## Problem statement
Determine how many lines in the entries below include "about". The reply should be that number and nothing else.

Collected data
◇ ◇ ◇ ◇ ◇ ◇ ◇

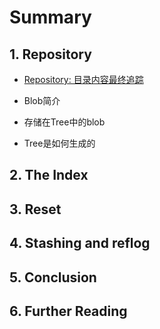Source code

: # Summary

## 1. Repository

* [Repository: 目录内容最终追踪](/repo/repository-directory-content-tracking)

* Blob简介

* 存储在Tree中的blob

* Tree是如何生成的

## 2. The Index

## 3. Reset

## 4. Stashing and reflog

## 5. Conclusion

## 6. Further Reading



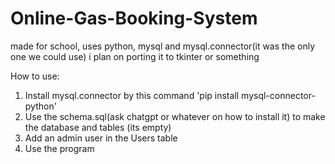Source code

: # Online-Gas-Booking-System
made for school, uses python, mysql and mysql.connector(it was the only one we could use)
i plan on porting it to tkinter or something

How to use:
1. Install mysql.connector by this command 'pip install mysql-connector-python'
2. Use the schema.sql(ask chatgpt or whatever on how to install it) to make the database and tables (its empty)
3. Add an admin user in the Users table
4. Use the program
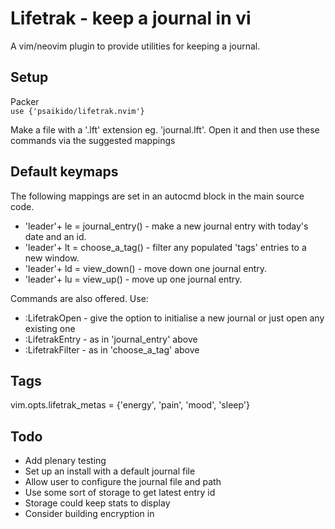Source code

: # Lifetrak - keep a journal in vi

A vim/neovim plugin to provide utilities for keeping a journal.  

## Setup
Packer  
`use {'psaikido/lifetrak.nvim'}`

Make a file with a '.lft' extension eg. 'journal.lft'. 
Open it and then use these commands via the suggested mappings


## Default keymaps
The following mappings are set in an autocmd block in the main source code.

- 'leader'+ le = journal_entry() - make a new journal entry with today's date and an id.  
- 'leader'+ lt = choose_a_tag() - filter any populated 'tags' entries to a new window.
- 'leader'+ ld = view_down() - move down one journal entry.
- 'leader'+ lu = view_up() - move up one journal entry.

Commands are also offered. Use:
- :LifetrakOpen - give the option to initialise a new journal or just open any existing one
- :LifetrakEntry - as in 'journal_entry' above
- :LifetrakFilter - as in 'choose_a_tag' above


## Tags
vim.opts.lifetrak_metas = {'energy', 'pain', 'mood', 'sleep'}


## Todo
- Add plenary testing
- Set up an install with a default journal file
- Allow user to configure the journal file and path
- Use some sort of storage to get latest entry id
- Storage could keep stats to display
- Consider building encryption in
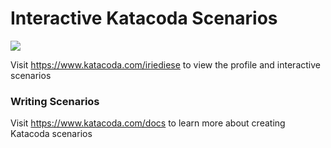 # Interactive Katacoda Scenarios

[![](http://shields.katacoda.com/katacoda/iriediese/count.svg)](https://www.katacoda.com/iriediese "Get your profile on Katacoda.com")

Visit https://www.katacoda.com/iriediese to view the profile and interactive scenarios

### Writing Scenarios
Visit https://www.katacoda.com/docs to learn more about creating Katacoda scenarios
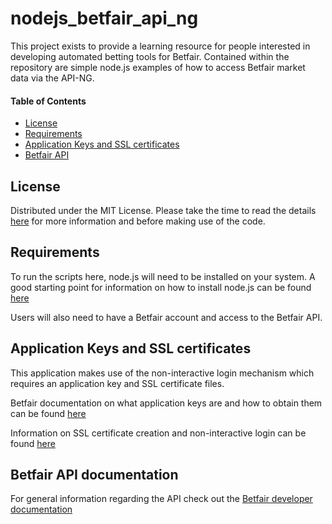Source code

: # nodejs_betfair_api_ng

This project exists to provide a learning resource for people interested in developing automated betting
tools for Betfair. Contained within the repository are simple node.js examples of how to access 
Betfair market data via the API-NG. 

#### Table of Contents
- [License](#license)
- [Requirements](#requirements)
- [Application Keys and SSL certificates](#application-keys-and-ssl-certificates)
- [Betfair API](#betfair-api-documentation)

## License

Distributed under the MIT License. Please take the time to read the details [here](LICENSE) for more 
information and before making use of the code.

## Requirements

To run the scripts here, node.js will need to be installed on your system. A good starting point for information on how to install node.js can be found [here](https://nodejs.org/en/)

Users will also need to have a Betfair account and access to the Betfair API. 

## Application Keys and SSL certificates 

This application makes use of the non-interactive login mechanism which requires an application key and SSL certificate files. 

Betfair documentation on what application keys are and how to obtain them can be found [here](https://docs.developer.betfair.com/display/1smk3cen4v3lu3yomq5qye0ni/Application+Keys)

Information on SSL certificate creation and non-interactive login can be found [here](https://docs.developer.betfair.com/display/1smk3cen4v3lu3yomq5qye0ni/Non-Interactive+%28bot%29+login)

## Betfair API documentation

For general information regarding the API check out the [Betfair developer documentation](https://developer.betfair.com/en/get-started/)






   




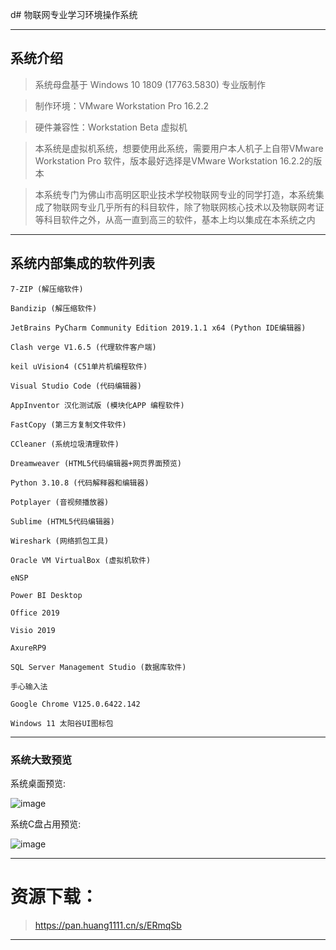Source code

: d# 物联网专业学习环境操作系统

------------------------

## 系统介绍

> 系统母盘基于 Windows 10 1809 (17763.5830) 专业版制作

> 制作环境：VMware Workstation Pro 16.2.2

> 硬件兼容性：Workstation Beta 虚拟机

> 本系统是虚拟机系统，想要使用此系统，需要用户本人机子上自带VMware Workstation Pro 软件，版本最好选择是VMware Workstation 16.2.2的版本

> 本系统专门为佛山市高明区职业技术学校物联网专业的同学打造，本系统集成了物联网专业几乎所有的科目软件，除了物联网核心技术以及物联网考证等科目软件之外，从高一直到高三的软件，基本上均以集成在本系统之内

------------------------

## 系统内部集成的软件列表

    7-ZIP (解压缩软件)

    Bandizip (解压缩软件)

    JetBrains PyCharm Community Edition 2019.1.1 x64 (Python IDE编辑器)

    Clash verge V1.6.5 (代理软件客户端)

    keil uVision4 (C51单片机编程软件)

    Visual Studio Code (代码编辑器)

    AppInventor 汉化测试版 (模块化APP 编程软件)

    FastCopy (第三方复制文件软件)

    CCleaner (系统垃圾清理软件)

    Dreamweaver (HTML5代码编辑器+网页界面预览)

    Python 3.10.8 (代码解释器和编辑器)

    Potplayer (音视频播放器)

    Sublime (HTML5代码编辑器)

    Wireshark (网络抓包工具)

    Oracle VM VirtualBox (虚拟机软件)

    eNSP 

    Power BI Desktop

    Office 2019

    Visio 2019

    AxureRP9

    SQL Server Management Studio (数据库软件)

    手心输入法

    Google Chrome V125.0.6422.142

    Windows 11 太阳谷UI图标包

------------------------

### 系统大致预览

系统桌面预览:

![image](/img/物联网专业学习环境专用系统/3.png)

系统C盘占用预览:

![image](/img/物联网专业学习环境专用系统/4.png)

------------------------

# 资源下载：

> https://pan.huang1111.cn/s/ERmqSb

------------------------
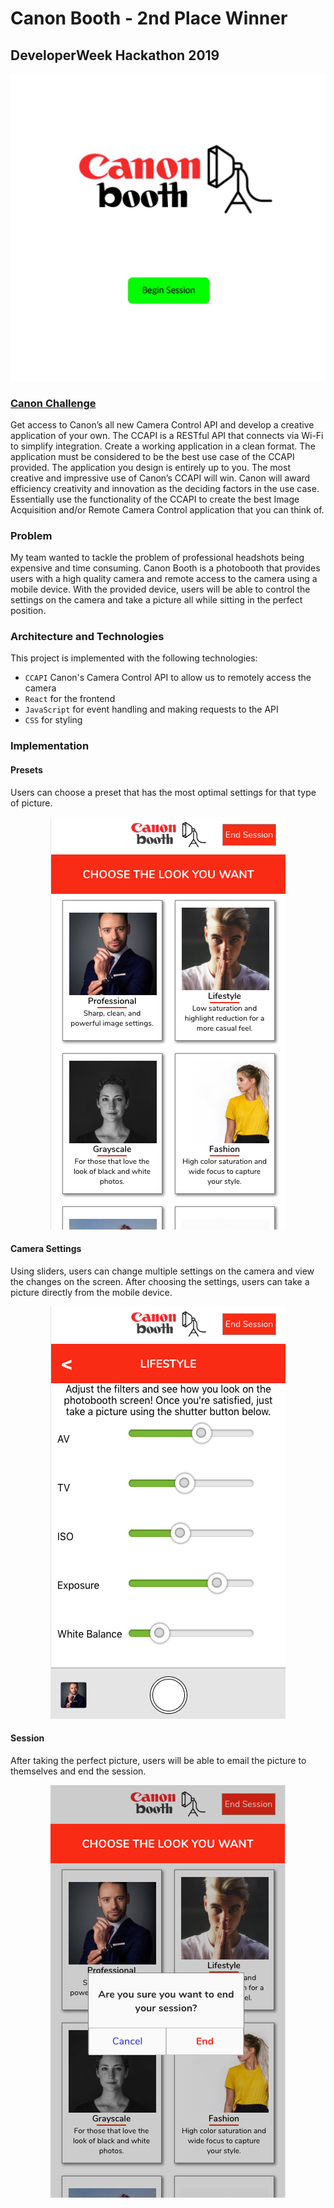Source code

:# Canon Booth - 2nd Place Winner
## DeveloperWeek Hackathon 2019  
<p align="center">
  <img src='https://github.com/tyeonn/canon-booth/blob/master/src/images/page1.png'/>
</p>

### [Canon Challenge](http://accelerate.im/challenges/247)  
Get access to Canon’s all new Camera Control API and develop a creative application of your own. The CCAPI is a RESTful API that connects via Wi-Fi to simplify integration. Create a working application in a clean format. The application must be considered to be the best use case of the CCAPI provided. The application you design is entirely up to you. The most creative and impressive use of Canon’s CCAPI will win. Canon will award efficiency creativity and innovation as the deciding factors in the use case. Essentially use the functionality of the CCAPI to create the best Image Acquisition and/or Remote Camera Control application that you can think of.

### Problem
My team wanted to tackle the problem of professional headshots being expensive and time consuming. Canon Booth is a photobooth that provides users with a high quality camera and remote access to the camera using a mobile device. With the provided device, users will be able to control the settings on the camera and take a picture all while sitting in the perfect position. 

### Architecture and Technologies

This project is implemented with the following technologies:

- `CCAPI` Canon's Camera Control API to allow us to remotely access the camera
- `React` for the frontend 
- `JavaScript` for event handling and making requests to the API
- `CSS` for styling

### Implementation

####  Presets
Users can choose a preset that has the most optimal settings for that type of picture.  
<p align="center">
  <img src='https://github.com/tyeonn/canon-booth/blob/master/src/images/page2.png'/>
</p>  

#### Camera Settings
Using sliders, users can change multiple settings on the camera and view the changes on the screen. After choosing the settings, users can take a picture directly from the mobile device.  
<p align="center">
  <img src='https://github.com/tyeonn/canon-booth/blob/master/src/images/page3.png'/>
</p>  

#### Session 
After taking the perfect picture, users will be able to email the picture to themselves and end the session.  
<p align="center">
  <img src='https://github.com/tyeonn/canon-booth/blob/master/src/images/page4.png'/>
</p>
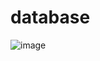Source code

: # database
![image](https://github.com/9Solutions/database/assets/67590378/9bd5d494-f876-44b1-9697-ccaf2da939eb)


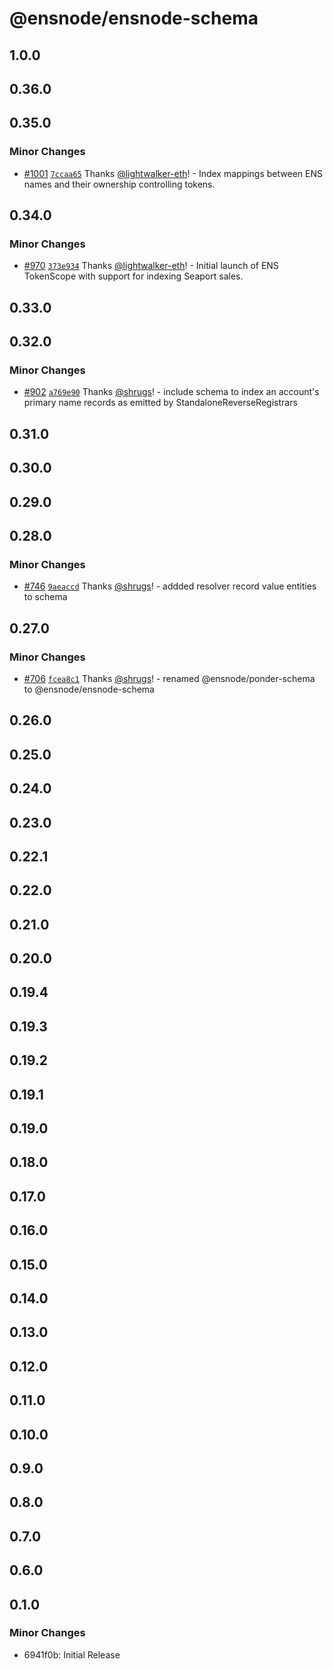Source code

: # @ensnode/ensnode-schema

## 1.0.0

## 0.36.0

## 0.35.0

### Minor Changes

- [#1001](https://github.com/namehash/ensnode/pull/1001) [`7ccaa65`](https://github.com/namehash/ensnode/commit/7ccaa65c5142f0491d7f1882cd84eed7e0d3c8ea) Thanks [@lightwalker-eth](https://github.com/lightwalker-eth)! - Index mappings between ENS names and their ownership controlling tokens.

## 0.34.0

### Minor Changes

- [#970](https://github.com/namehash/ensnode/pull/970) [`373e934`](https://github.com/namehash/ensnode/commit/373e9343f7ac14010ae9a995cb812c42210c92e2) Thanks [@lightwalker-eth](https://github.com/lightwalker-eth)! - Initial launch of ENS TokenScope with support for indexing Seaport sales.

## 0.33.0

## 0.32.0

### Minor Changes

- [#902](https://github.com/namehash/ensnode/pull/902) [`a769e90`](https://github.com/namehash/ensnode/commit/a769e9028a0dd55b88e62fe90669c5dc54e51485) Thanks [@shrugs](https://github.com/shrugs)! - include schema to index an account's primary name records as emitted by StandaloneReverseRegistrars

## 0.31.0

## 0.30.0

## 0.29.0

## 0.28.0

### Minor Changes

- [#746](https://github.com/namehash/ensnode/pull/746) [`9aeaccd`](https://github.com/namehash/ensnode/commit/9aeaccd1034b970dc3a770a349292e65ba53cd2d) Thanks [@shrugs](https://github.com/shrugs)! - addded resolver record value entities to schema

## 0.27.0

### Minor Changes

- [#706](https://github.com/namehash/ensnode/pull/706) [`fcea8c1`](https://github.com/namehash/ensnode/commit/fcea8c1fbcc19b3948ecf7d1bef61c38480e8e7d) Thanks [@shrugs](https://github.com/shrugs)! - renamed @ensnode/ponder-schema to @ensnode/ensnode-schema

## 0.26.0

## 0.25.0

## 0.24.0

## 0.23.0

## 0.22.1

## 0.22.0

## 0.21.0

## 0.20.0

## 0.19.4

## 0.19.3

## 0.19.2

## 0.19.1

## 0.19.0

## 0.18.0

## 0.17.0

## 0.16.0

## 0.15.0

## 0.14.0

## 0.13.0

## 0.12.0

## 0.11.0

## 0.10.0

## 0.9.0

## 0.8.0

## 0.7.0

## 0.6.0

## 0.1.0

### Minor Changes

- 6941f0b: Initial Release
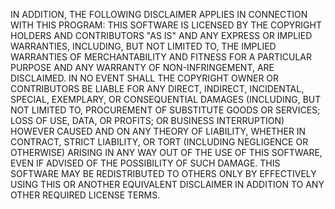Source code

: IN ADDITION, THE FOLLOWING DISCLAIMER APPLIES IN CONNECTION WITH THIS PROGRAM: 
THIS SOFTWARE IS LICENSED BY THE COPYRIGHT HOLDERS AND CONTRIBUTORS "AS IS" AND ANY EXPRESS OR IMPLIED WARRANTIES, INCLUDING, BUT NOT LIMITED TO, THE IMPLIED WARRANTIES OF MERCHANTABILITY AND FITNESS FOR A PARTICULAR PURPOSE AND ANY WARRANTY OF NON-INFRINGEMENT, ARE DISCLAIMED. IN NO EVENT SHALL THE COPYRIGHT OWNER OR CONTRIBUTORS BE LIABLE FOR ANY DIRECT, INDIRECT, INCIDENTAL, SPECIAL, EXEMPLARY, OR CONSEQUENTIAL DAMAGES (INCLUDING, BUT NOT LIMITED TO, PROCUREMENT OF SUBSTITUTE GOODS OR SERVICES; LOSS OF USE, DATA, OR PROFITS; OR BUSINESS INTERRUPTION) HOWEVER CAUSED AND ON ANY THEORY OF LIABILITY, WHETHER IN CONTRACT, STRICT LIABILITY, OR TORT (INCLUDING NEGLIGENCE OR OTHERWISE) ARISING IN ANY WAY OUT OF THE USE OF THIS SOFTWARE, EVEN IF ADVISED OF THE POSSIBILITY OF SUCH DAMAGE. THIS SOFTWARE MAY BE REDISTRIBUTED TO OTHERS ONLY BY EFFECTIVELY USING THIS OR ANOTHER EQUIVALENT DISCLAIMER IN ADDITION TO ANY OTHER REQUIRED LICENSE TERMS.
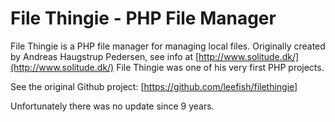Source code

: # File Thingie - PHP File Manager
File Thingie is a PHP file manager for managing local files.
Originally created by Andreas Haugstrup Pedersen, see info at [http://www.solitude.dk/](http://www.solitude.dk/)
File Thingie was one of his very first PHP projects.

See the original Github project: [https://github.com/leefish/filethingie]

Unfortunately there was no update since 9 years.
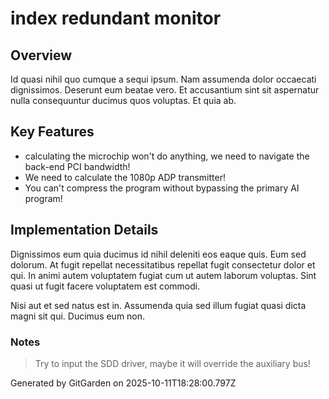 # index redundant monitor

## Overview
Id quasi nihil quo cumque a sequi ipsum. Nam assumenda dolor occaecati dignissimos. Deserunt eum beatae vero. Et accusantium sint sit aspernatur nulla consequuntur ducimus quos voluptas. Et quia ab.

## Key Features
- calculating the microchip won't do anything, we need to navigate the back-end PCI bandwidth!
- We need to calculate the 1080p ADP transmitter!
- You can't compress the program without bypassing the primary AI program!

## Implementation Details
Dignissimos eum quia ducimus id nihil deleniti eos eaque quis. Eum sed dolorum. At fugit repellat necessitatibus repellat fugit consectetur dolor et qui. In animi autem voluptatem fugiat cum ut autem laborum voluptas. Sint quasi ut fugit facere voluptatem est commodi.
 Nisi aut et sed natus est in. Assumenda quia sed illum fugiat quasi dicta magni sit qui. Ducimus eum non.

### Notes
> Try to input the SDD driver, maybe it will override the auxiliary bus!

Generated by GitGarden on 2025-10-11T18:28:00.797Z
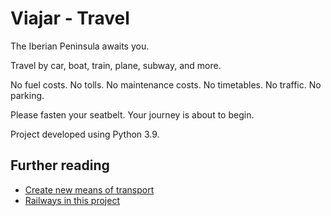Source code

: # Viajar - Travel

The Iberian Peninsula awaits you.

Travel by car, boat, train, plane, subway, and more.

No fuel costs.
No tolls.
No maintenance costs.
No timetables.
No traffic.
No parking.

Please fasten your seatbelt. Your journey is about to begin.

Project developed using Python 3.9.

## Further reading

* [Create new means of transport](https://github.com/migueldgoncalves/Viajar/blob/master/docs/create_new_means_transport.md)
* [Railways in this project](https://github.com/migueldgoncalves/Viajar/blob/master/docs/railways.md)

◇ ◇ ◇ ◇ ◇ ◇ ◇

## Task response
2